_GOAL OF THE EXERCISE:_
Find the word "save" in the data below and copy each line that holds it.

_MATERIALS PROVIDED:_
*** Begin section ***

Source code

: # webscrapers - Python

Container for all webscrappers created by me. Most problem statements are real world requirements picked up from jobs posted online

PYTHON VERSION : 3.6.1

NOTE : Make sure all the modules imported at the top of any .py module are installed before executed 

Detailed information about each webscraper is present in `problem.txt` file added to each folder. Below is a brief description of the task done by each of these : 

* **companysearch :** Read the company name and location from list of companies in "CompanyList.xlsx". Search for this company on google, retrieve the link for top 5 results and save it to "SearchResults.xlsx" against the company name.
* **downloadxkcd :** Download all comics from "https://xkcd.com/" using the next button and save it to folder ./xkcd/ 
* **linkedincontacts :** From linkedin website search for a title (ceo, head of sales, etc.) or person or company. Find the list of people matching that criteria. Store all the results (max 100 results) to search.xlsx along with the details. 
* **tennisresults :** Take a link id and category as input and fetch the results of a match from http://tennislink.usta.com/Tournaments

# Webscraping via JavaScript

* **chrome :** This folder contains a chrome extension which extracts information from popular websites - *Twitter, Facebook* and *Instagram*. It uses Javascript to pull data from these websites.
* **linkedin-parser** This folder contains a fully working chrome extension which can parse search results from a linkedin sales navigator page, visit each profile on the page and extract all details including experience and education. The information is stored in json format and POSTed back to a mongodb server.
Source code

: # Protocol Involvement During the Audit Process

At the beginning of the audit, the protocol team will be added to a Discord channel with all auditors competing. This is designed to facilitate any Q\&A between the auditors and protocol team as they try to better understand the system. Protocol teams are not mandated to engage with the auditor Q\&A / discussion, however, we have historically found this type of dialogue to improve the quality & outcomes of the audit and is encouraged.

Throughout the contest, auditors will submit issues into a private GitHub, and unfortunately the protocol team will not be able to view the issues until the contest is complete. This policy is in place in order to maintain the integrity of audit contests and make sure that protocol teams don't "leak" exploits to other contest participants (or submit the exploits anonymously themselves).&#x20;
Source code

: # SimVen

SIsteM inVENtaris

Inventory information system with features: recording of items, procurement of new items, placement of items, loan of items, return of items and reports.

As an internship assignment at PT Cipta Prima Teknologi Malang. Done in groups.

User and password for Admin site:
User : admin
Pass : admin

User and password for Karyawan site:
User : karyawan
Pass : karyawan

*** End section ***

_ANSWER TO THE PROBLEM:_
* **companysearch :** Read the company name and location from list of companies in "CompanyList.xlsx". Search for this company on google, retrieve the link for top 5 results and save it to "SearchResults.xlsx" against the company name.
* **downloadxkcd :** Download all comics from "https://xkcd.com/" using the next button and save it to folder ./xkcd/ 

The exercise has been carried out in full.